*What you need to do*: Show me each line of the listing below where the word "theoretical" appears.

*Data in this exercise*:
────────

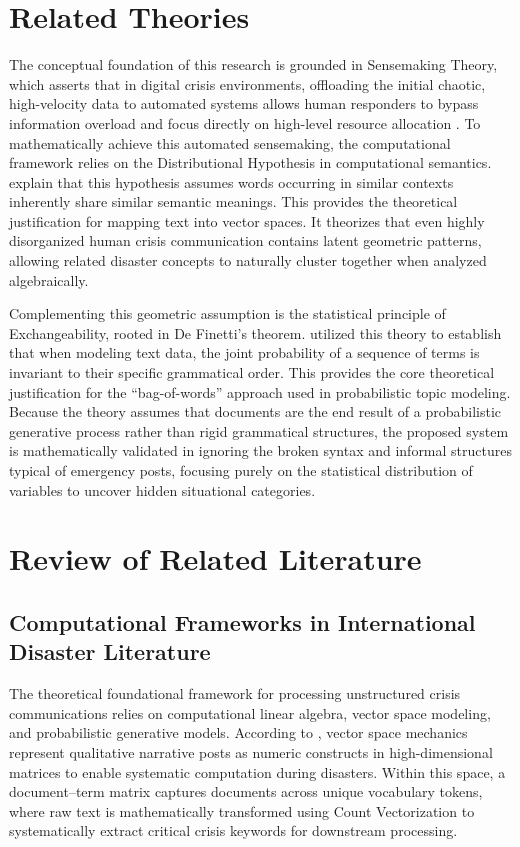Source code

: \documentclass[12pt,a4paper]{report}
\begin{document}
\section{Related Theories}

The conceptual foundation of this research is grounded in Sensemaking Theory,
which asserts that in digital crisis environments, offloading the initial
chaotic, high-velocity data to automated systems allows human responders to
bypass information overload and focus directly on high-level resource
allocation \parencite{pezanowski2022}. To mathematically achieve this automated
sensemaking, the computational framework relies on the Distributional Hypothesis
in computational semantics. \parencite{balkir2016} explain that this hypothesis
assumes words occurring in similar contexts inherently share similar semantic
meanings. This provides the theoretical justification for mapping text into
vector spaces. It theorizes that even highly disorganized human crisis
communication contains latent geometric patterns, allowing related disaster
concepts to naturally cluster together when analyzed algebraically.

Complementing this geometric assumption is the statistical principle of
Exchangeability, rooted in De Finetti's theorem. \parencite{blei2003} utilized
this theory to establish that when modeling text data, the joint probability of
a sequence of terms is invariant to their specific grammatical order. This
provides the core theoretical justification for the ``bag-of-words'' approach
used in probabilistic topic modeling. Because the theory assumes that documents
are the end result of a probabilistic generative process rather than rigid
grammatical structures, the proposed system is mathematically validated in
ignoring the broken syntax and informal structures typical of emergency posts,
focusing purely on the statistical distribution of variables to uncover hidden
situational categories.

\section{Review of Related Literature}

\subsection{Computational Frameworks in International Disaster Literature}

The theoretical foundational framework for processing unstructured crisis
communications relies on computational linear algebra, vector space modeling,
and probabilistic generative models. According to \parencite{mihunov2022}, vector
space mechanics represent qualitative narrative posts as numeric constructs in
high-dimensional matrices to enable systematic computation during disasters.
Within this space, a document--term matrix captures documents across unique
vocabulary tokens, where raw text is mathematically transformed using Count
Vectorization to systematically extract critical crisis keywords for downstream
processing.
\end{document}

────────

*Your solution*:
meanings. This provides the theoretical justification for mapping text into
provides the core theoretical justification for the ``bag-of-words'' approach
The theoretical foundational framework for processing unstructured crisis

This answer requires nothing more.